Task requirements: Search through the entries for the word "your" and copy every line that has it.

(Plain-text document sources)
■ ■ ■
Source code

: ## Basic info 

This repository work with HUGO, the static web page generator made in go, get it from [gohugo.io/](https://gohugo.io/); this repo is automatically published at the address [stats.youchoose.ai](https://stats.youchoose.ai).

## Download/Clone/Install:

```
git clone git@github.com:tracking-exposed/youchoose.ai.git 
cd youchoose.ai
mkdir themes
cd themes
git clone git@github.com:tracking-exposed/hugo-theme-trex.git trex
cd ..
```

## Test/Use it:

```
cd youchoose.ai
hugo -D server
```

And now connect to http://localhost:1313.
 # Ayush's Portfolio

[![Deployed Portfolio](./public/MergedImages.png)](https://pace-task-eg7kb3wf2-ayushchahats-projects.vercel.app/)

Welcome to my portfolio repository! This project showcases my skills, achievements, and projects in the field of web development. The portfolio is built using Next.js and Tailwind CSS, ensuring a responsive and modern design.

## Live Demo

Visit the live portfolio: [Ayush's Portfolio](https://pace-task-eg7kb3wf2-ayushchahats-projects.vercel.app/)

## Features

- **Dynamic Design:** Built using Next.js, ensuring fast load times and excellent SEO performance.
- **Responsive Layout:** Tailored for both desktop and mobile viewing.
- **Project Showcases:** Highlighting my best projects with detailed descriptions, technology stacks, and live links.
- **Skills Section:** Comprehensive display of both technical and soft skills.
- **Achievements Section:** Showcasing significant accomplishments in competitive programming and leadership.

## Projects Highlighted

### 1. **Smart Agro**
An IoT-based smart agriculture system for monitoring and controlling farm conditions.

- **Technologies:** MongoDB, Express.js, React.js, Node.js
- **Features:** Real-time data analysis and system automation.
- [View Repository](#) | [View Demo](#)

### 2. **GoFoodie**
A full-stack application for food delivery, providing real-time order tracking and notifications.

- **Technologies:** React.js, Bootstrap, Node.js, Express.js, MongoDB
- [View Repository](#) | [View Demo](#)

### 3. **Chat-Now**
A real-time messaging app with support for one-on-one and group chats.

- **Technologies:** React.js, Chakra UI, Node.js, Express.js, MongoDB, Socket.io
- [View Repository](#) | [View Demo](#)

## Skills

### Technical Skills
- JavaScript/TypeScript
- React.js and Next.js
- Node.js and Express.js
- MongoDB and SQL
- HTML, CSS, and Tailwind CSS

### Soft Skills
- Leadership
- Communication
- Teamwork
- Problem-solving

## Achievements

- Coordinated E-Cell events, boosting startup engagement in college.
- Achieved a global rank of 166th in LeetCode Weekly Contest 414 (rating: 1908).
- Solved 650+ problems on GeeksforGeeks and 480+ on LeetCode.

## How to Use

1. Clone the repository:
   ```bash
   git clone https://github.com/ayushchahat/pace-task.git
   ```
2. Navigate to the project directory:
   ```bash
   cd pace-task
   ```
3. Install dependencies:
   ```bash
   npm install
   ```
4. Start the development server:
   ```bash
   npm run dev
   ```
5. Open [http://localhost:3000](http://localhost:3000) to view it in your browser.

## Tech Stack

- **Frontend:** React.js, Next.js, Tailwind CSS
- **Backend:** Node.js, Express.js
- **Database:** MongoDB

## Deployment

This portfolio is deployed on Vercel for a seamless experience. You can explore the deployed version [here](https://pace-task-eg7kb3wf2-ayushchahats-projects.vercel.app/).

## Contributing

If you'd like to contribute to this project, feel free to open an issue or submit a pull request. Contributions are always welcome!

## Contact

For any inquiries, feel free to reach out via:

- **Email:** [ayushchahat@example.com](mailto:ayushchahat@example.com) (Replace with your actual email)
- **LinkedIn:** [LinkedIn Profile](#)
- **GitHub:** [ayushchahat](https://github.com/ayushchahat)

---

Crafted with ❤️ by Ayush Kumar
■ ■ ■
The answer:
5. Open [http://localhost:3000](http://localhost:3000) to view it in your browser.
- **Email:** [ayushchahat@example.com](mailto:ayushchahat@example.com) (Replace with your actual email)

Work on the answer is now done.